-- Your instructions --
Where does the string "iGPU" appear in the records? Copy every line that contains it.

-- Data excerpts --
= = = =
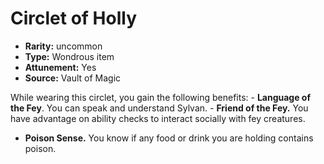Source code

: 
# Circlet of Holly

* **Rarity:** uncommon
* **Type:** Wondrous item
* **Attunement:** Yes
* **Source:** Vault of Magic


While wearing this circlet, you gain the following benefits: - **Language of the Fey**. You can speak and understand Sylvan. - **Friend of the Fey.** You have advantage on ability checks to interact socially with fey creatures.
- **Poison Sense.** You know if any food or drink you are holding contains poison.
= = = =
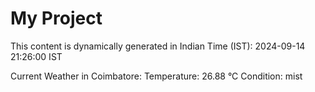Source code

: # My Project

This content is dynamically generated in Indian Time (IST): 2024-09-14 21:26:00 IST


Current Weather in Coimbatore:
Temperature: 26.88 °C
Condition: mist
= = = =
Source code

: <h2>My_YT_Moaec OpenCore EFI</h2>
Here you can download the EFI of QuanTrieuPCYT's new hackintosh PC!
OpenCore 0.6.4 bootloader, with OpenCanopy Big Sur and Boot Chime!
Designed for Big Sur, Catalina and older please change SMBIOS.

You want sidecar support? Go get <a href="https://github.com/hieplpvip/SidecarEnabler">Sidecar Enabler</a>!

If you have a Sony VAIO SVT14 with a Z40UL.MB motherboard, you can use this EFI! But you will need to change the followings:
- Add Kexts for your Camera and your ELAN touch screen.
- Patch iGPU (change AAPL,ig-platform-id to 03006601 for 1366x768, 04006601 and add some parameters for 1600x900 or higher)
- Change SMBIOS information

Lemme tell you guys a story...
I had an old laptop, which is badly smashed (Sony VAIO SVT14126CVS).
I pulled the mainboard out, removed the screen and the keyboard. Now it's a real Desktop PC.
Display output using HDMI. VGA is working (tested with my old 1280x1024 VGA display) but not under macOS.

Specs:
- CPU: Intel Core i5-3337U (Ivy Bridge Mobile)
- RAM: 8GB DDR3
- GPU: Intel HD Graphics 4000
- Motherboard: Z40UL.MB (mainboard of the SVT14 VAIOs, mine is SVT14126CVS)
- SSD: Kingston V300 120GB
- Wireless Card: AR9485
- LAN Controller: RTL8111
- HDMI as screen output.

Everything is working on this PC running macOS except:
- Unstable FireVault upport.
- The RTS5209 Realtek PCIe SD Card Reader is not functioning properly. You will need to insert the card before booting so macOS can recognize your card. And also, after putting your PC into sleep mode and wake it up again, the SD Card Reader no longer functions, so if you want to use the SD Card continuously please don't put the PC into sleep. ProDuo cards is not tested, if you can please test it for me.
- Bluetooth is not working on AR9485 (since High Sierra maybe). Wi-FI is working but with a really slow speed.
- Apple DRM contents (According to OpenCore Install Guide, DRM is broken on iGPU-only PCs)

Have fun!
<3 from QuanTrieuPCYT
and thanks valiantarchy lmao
= = = =
-- Response to the task --
- Patch iGPU (change AAPL,ig-platform-id to 03006601 for 1366x768, 04006601 and add some parameters for 1600x900 or higher)
- Apple DRM contents (According to OpenCore Install Guide, DRM is broken on iGPU-only PCs)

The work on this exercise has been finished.